→ **Data excerpts**

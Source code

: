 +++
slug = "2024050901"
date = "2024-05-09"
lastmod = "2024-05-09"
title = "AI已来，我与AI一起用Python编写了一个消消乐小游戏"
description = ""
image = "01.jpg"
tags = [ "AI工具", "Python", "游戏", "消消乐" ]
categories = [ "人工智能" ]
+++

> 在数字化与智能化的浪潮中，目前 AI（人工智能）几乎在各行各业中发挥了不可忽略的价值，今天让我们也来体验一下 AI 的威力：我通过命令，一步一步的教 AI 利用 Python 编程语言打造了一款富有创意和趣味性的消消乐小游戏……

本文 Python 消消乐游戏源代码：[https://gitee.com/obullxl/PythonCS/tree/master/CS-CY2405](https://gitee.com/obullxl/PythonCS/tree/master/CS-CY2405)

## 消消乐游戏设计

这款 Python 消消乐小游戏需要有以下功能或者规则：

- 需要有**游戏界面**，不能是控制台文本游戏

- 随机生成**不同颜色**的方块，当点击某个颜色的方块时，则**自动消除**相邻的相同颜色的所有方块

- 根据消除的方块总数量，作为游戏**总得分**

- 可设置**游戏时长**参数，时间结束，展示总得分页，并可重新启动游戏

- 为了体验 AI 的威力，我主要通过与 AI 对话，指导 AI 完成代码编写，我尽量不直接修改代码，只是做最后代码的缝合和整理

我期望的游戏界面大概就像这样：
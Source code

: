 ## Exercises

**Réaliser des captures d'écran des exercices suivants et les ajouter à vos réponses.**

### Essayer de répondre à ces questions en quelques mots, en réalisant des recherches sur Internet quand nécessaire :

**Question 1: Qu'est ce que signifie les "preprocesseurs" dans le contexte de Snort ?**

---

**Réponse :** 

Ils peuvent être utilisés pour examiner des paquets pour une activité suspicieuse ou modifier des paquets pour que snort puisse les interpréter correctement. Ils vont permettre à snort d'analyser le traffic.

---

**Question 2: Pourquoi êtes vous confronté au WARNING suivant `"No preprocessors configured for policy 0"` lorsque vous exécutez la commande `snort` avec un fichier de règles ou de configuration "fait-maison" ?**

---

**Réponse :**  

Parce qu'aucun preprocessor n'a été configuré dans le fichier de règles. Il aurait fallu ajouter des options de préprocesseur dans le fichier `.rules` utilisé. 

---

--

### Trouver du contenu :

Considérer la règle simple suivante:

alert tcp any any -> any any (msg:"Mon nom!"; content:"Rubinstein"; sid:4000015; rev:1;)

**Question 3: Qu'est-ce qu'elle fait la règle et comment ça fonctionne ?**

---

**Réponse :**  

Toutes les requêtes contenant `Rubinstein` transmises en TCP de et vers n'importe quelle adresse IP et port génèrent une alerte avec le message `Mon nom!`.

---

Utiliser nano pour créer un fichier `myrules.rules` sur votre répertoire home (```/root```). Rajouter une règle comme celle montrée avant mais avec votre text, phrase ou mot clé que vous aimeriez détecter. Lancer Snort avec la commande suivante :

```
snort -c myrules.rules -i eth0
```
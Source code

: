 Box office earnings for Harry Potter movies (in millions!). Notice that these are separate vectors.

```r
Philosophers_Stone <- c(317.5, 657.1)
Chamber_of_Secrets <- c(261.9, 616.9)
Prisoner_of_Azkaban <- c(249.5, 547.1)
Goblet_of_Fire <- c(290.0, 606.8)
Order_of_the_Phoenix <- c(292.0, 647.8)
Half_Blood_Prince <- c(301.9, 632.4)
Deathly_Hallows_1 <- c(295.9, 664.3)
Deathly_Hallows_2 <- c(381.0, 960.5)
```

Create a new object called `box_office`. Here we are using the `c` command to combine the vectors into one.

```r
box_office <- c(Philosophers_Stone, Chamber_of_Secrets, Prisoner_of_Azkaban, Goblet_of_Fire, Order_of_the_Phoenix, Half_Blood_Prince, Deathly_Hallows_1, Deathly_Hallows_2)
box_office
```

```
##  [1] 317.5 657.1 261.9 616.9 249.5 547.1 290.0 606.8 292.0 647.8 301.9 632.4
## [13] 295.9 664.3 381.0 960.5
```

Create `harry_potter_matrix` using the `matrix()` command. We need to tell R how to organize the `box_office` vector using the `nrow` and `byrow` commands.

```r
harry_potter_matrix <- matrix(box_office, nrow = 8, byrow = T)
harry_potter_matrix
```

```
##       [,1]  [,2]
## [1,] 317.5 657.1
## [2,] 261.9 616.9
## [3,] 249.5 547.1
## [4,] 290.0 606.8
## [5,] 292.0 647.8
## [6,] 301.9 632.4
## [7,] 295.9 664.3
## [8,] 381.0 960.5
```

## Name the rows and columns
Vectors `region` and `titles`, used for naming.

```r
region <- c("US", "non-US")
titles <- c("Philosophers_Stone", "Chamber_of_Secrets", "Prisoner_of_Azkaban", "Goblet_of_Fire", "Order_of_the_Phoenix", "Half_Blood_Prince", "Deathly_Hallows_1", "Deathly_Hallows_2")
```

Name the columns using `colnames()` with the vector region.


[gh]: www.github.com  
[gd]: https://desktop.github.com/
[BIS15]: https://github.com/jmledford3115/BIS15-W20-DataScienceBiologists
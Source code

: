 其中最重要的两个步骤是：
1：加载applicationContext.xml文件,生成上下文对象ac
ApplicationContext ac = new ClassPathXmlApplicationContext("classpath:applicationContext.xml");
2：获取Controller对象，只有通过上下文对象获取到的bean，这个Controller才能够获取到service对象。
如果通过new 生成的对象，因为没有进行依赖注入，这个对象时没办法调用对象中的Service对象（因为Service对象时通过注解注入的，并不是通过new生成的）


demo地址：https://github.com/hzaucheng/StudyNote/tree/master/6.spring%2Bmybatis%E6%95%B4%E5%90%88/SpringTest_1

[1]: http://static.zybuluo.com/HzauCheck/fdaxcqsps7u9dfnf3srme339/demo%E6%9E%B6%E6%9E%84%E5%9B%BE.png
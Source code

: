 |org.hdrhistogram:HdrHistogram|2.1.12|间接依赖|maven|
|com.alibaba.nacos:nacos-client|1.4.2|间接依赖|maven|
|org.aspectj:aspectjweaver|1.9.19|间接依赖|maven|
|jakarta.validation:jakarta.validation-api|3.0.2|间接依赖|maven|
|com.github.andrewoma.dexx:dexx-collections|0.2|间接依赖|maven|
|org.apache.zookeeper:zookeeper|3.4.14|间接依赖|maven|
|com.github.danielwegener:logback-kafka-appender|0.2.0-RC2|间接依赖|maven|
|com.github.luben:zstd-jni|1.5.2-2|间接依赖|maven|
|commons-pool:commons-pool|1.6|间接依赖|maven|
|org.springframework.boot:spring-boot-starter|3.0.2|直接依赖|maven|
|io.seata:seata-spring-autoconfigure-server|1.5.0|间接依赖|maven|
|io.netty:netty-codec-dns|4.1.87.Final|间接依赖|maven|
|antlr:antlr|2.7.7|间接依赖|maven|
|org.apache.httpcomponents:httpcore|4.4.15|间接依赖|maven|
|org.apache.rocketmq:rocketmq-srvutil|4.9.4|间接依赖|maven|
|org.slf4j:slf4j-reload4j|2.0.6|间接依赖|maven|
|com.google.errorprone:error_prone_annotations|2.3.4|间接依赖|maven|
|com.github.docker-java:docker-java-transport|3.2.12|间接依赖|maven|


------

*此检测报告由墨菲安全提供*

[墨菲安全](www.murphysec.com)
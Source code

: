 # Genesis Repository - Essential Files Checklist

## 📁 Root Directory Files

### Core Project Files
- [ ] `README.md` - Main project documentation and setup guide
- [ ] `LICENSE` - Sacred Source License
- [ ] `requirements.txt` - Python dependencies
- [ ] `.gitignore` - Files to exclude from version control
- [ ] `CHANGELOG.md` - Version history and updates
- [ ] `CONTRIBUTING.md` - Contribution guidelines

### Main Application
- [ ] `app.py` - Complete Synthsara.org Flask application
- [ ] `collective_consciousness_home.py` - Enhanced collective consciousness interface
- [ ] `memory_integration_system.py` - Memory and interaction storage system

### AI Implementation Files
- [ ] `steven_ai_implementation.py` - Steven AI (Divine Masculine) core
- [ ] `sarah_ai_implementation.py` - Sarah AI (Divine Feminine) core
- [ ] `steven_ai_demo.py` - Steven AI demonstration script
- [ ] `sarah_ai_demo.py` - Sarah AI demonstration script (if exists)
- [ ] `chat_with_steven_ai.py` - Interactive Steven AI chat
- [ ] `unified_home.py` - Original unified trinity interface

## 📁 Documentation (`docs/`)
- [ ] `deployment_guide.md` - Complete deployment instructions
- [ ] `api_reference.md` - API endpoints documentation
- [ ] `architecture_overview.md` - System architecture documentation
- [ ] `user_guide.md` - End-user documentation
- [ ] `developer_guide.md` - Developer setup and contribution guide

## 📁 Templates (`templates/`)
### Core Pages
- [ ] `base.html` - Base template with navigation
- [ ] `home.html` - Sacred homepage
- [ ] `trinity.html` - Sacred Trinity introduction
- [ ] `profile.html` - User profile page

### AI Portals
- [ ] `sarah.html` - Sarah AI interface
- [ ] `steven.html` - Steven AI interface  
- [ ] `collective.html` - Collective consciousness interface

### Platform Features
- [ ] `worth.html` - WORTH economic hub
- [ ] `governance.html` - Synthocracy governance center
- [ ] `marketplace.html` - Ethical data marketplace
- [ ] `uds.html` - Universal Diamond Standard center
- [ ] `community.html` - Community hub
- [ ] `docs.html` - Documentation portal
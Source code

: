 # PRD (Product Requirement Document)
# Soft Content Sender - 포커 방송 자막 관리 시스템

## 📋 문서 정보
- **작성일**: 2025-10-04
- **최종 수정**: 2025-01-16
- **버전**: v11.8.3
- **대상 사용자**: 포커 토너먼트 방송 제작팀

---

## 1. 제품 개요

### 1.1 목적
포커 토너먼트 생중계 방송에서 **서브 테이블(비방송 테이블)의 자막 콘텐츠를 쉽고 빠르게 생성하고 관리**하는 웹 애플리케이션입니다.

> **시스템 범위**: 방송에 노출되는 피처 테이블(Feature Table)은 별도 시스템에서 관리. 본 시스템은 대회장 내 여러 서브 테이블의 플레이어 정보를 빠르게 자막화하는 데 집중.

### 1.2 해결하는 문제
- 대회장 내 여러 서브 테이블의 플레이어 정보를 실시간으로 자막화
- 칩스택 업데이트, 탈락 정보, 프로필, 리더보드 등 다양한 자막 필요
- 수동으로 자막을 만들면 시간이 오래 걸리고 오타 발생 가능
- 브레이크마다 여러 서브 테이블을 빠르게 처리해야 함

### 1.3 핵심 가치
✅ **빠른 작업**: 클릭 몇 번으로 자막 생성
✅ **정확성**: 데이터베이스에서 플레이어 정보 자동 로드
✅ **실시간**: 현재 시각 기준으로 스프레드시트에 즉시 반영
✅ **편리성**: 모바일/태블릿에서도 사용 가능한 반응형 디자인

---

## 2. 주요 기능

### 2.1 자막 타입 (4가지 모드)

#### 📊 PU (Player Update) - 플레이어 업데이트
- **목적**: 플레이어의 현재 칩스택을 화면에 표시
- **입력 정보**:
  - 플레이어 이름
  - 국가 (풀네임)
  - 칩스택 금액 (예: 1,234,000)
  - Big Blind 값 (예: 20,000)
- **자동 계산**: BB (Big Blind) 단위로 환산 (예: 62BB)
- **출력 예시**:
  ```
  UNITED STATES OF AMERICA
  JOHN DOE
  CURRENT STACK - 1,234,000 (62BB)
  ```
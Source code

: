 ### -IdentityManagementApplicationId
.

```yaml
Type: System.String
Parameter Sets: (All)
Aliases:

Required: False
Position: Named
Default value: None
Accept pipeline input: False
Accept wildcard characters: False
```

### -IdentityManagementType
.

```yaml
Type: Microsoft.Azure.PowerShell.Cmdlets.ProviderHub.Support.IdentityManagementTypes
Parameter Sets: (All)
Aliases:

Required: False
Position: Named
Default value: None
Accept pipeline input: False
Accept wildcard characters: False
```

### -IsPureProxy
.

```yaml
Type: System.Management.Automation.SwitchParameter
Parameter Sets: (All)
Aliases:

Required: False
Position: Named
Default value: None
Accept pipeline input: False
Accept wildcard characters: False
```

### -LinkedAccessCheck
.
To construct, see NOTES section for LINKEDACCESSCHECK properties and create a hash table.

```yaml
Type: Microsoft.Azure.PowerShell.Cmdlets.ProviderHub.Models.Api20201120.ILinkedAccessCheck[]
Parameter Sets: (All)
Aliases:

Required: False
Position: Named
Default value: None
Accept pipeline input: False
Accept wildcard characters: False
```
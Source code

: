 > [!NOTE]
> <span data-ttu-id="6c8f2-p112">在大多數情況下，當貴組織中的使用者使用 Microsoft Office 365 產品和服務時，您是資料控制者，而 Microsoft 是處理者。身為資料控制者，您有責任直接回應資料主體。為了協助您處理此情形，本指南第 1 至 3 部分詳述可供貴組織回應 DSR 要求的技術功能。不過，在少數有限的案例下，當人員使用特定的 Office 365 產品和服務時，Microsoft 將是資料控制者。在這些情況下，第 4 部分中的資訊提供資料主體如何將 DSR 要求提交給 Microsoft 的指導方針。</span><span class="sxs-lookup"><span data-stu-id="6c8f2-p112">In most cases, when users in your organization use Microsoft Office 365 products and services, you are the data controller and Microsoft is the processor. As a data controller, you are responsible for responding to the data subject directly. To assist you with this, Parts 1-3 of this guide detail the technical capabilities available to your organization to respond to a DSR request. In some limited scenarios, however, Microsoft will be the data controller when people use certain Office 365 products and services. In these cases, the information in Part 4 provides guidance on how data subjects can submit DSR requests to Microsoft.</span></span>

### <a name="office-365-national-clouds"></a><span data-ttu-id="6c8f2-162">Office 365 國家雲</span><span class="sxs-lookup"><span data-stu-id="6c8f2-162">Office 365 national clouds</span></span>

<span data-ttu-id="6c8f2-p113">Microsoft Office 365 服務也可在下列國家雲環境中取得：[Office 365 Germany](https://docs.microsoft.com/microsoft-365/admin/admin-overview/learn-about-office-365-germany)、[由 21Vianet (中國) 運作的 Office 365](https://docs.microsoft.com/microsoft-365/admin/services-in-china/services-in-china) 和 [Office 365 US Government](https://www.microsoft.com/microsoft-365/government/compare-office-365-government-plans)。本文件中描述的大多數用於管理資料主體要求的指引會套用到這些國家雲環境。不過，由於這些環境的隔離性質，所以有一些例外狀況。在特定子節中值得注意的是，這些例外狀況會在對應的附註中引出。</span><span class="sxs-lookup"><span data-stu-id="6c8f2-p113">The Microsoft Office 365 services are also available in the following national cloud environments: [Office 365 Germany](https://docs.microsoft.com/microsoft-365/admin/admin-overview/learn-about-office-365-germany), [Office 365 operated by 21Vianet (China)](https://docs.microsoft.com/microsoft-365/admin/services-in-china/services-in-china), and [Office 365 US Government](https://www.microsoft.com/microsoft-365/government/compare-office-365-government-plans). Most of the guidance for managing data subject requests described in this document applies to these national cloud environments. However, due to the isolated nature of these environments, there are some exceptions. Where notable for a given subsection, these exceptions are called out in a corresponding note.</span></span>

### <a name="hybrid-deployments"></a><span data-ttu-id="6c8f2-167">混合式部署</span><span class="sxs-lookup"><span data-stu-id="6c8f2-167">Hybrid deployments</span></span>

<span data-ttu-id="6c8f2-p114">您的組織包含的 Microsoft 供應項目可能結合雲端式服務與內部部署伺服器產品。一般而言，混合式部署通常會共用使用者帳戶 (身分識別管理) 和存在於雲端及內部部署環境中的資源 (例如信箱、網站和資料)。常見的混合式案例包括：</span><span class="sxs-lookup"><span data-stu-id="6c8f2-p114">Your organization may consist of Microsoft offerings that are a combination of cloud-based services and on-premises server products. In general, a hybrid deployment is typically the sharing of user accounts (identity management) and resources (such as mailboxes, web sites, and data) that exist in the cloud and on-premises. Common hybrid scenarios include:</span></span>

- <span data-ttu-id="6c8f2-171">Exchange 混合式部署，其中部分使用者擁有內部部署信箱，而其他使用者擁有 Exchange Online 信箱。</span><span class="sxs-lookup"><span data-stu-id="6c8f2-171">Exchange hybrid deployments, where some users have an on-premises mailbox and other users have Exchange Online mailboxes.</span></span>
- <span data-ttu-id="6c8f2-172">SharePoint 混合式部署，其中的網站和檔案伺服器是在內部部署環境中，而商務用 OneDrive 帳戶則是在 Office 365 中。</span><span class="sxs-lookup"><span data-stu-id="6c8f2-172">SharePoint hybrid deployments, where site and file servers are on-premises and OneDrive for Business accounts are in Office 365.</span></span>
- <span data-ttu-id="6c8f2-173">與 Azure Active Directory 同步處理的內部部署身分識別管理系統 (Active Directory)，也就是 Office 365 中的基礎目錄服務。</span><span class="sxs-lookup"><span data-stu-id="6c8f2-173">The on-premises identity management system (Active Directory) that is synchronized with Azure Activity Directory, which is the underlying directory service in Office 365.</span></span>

→ **Required action**
With the first line of the records as the start and the line holding "利用 Python 编程语言打造了一款富有创意和趣味性的消消乐小游戏……" as the end, please copy exactly those lines and no others.

→ **Written response**
Source code

: +++
slug = "2024050901"
date = "2024-05-09"
lastmod = "2024-05-09"
title = "AI已来，我与AI一起用Python编写了一个消消乐小游戏"
description = ""
image = "01.jpg"
tags = [ "AI工具", "Python", "游戏", "消消乐" ]
categories = [ "人工智能" ]
+++

> 在数字化与智能化的浪潮中，目前 AI（人工智能）几乎在各行各业中发挥了不可忽略的价值，今天让我们也来体验一下 AI 的威力：我通过命令，一步一步的教 AI 利用 Python 编程语言打造了一款富有创意和趣味性的消消乐小游戏……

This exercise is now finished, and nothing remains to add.